Pub Date: Feb. 1st, 2003
ISBN: 0-684-84449-4
Publisher: Simon & Schuster

Scottish novelist and storywriter Galloway (Where You Find It, 2002, etc.) brings us the life and work of Clara Schumann in an impassioned fictional biography.

Young Clara Wieck of Leipzig is her egotistical father’s prize piano pupil: by the time she’s seven, he is molding her into the severely disciplined performer she’ll be for the rest of her life. Her mother, a singer, is sent away and superfluously divorced as the father-daughter duo systematically conquers Europe with Clara’s bafflingly precocious performances of Schubert and Beethoven. When Herr Wieck takes on the patronage of the brilliant, dreamy pianist and composer Robert Schumann, ten years Clara’s senior, there’s a shift in the dynamics of power, and the pubescent girl and Romantic roué fall in love, eventually marrying against her father’s menacing wishes. Midway in the story, Galloway, who has immersed herself in the diaries and letters of these characters to the point of surfeit (she sparks her decorative narrative with breathy exclamations and stream-of-consciousness questions), shifts into overdrive, discovering in Robert’s fits of ardor and despair a key to the tale that Clara’s own sober, diffident personality can’t provide. Brittle, compulsive, engorged on the idea of art for art’s sake—Dear God!
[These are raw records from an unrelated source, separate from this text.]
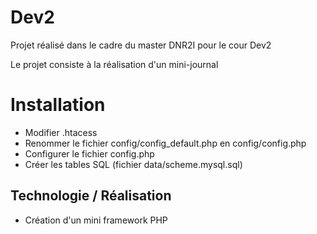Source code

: Dev2
===

Projet réalisé dans le cadre du master DNR2I pour le cour Dev2


Le projet consiste à la réalisation d'un mini-journal


Installation
===

* Modifier .htacess 
* Renommer le fichier config/config_default.php en config/config.php
* Configurer le fichier config.php
* Créer les tables SQL (fichier data/scheme.mysql.sql)

Technologie / Réalisation
-----------------
* Création d'un mini framework PHP
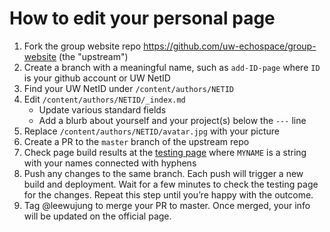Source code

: # How to edit your personal page

1. Fork the group website repo https://github.com/uw-echospace/group-website (the "upstream")
2. Create a branch with a meaningful name, such as `add-ID-page` where `ID` is your github account or UW NetID
3. Find your UW NetID under `/content/authors/NETID`
4. Edit `/content/authors/NETID/_index.md`
    - Update various standard fields
    - Add a blurb about yourself and your project(s) below the `---` line
5. Replace `/content/authors/NETID/avatar.jpg` with your picture
6. Create a PR to the `master` branch of the upstream repo
7. Check page build results at the [testing page](https://uw-echospace.github.io/testview/author/MYNAME/) where `MYNAME` is a string with your names connected with hyphens
8. Push any changes to the same branch. Each push will trigger a new build and deployment. Wait for a few minutes to check the testing page for the changes. Repeat this step until you’re happy with the outcome.
9. Tag @leewujung to merge your PR to master. Once merged, your info will be updated on the official page.

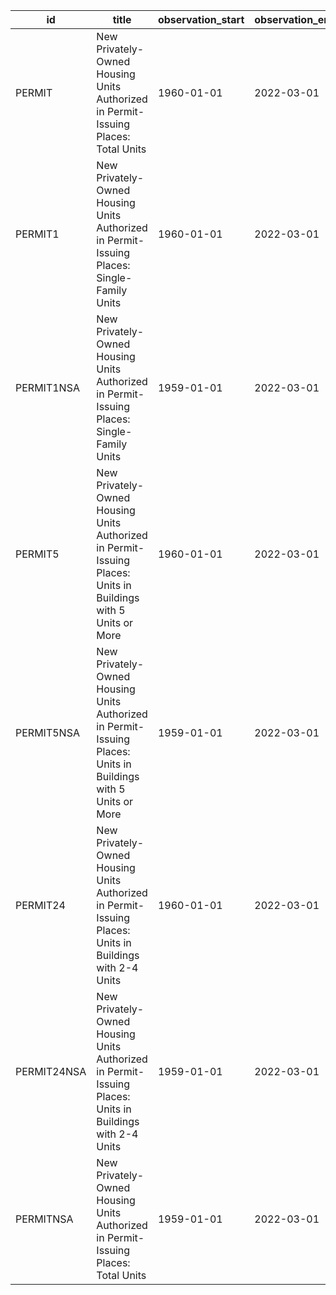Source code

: | id          | title                                                                                                          | observation_start   | observation_end   |
|-------------|----------------------------------------------------------------------------------------------------------------|---------------------|-------------------|
| PERMIT      | New Privately-Owned Housing Units Authorized in Permit-Issuing Places: Total Units                             | 1960-01-01          | 2022-03-01        |
| PERMIT1     | New Privately-Owned Housing Units Authorized in Permit-Issuing Places: Single-Family Units                     | 1960-01-01          | 2022-03-01        |
| PERMIT1NSA  | New Privately-Owned Housing Units Authorized in Permit-Issuing Places: Single-Family Units                     | 1959-01-01          | 2022-03-01        |
| PERMIT5     | New Privately-Owned Housing Units Authorized in Permit-Issuing Places: Units in Buildings with 5 Units or More | 1960-01-01          | 2022-03-01        |
| PERMIT5NSA  | New Privately-Owned Housing Units Authorized in Permit-Issuing Places: Units in Buildings with 5 Units or More | 1959-01-01          | 2022-03-01        |
| PERMIT24    | New Privately-Owned Housing Units Authorized in Permit-Issuing Places: Units in Buildings with 2-4 Units       | 1960-01-01          | 2022-03-01        |
| PERMIT24NSA | New Privately-Owned Housing Units Authorized in Permit-Issuing Places: Units in Buildings with 2-4 Units       | 1959-01-01          | 2022-03-01        |
| PERMITNSA   | New Privately-Owned Housing Units Authorized in Permit-Issuing Places: Total Units                             | 1959-01-01          | 2022-03-01        |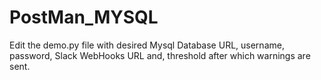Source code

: # PostMan_MYSQL
Edit the demo.py file with desired Mysql Database URL, username, password, Slack WebHooks URL and, threshold after which warnings are sent.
Wasn’t Robert an artist, a Great Man?—Robert gradually loses his grip on reality, making it essential that Clara continue her dogged performances from Russia to England in order to keep their bloated household of seven children running. Liszt, Mendelssohn, Chopin, even Wagner waltz through the pages like Halloween trick-or-treaters, and the reader had better have at least a passing knowledge of musical history and composition. Do we ever learn whether Clara possesses true passion or just plays like a dutiful machine? In the end, Clara’s quest to be the Good Wife comes to naught as Robert is institutionalized, giving a sorrowful, nearly hollow note to Galloway’s wildly imagined tale of soured genius.

Still, the sound of Great Personalities clashing makes a rollicking good read.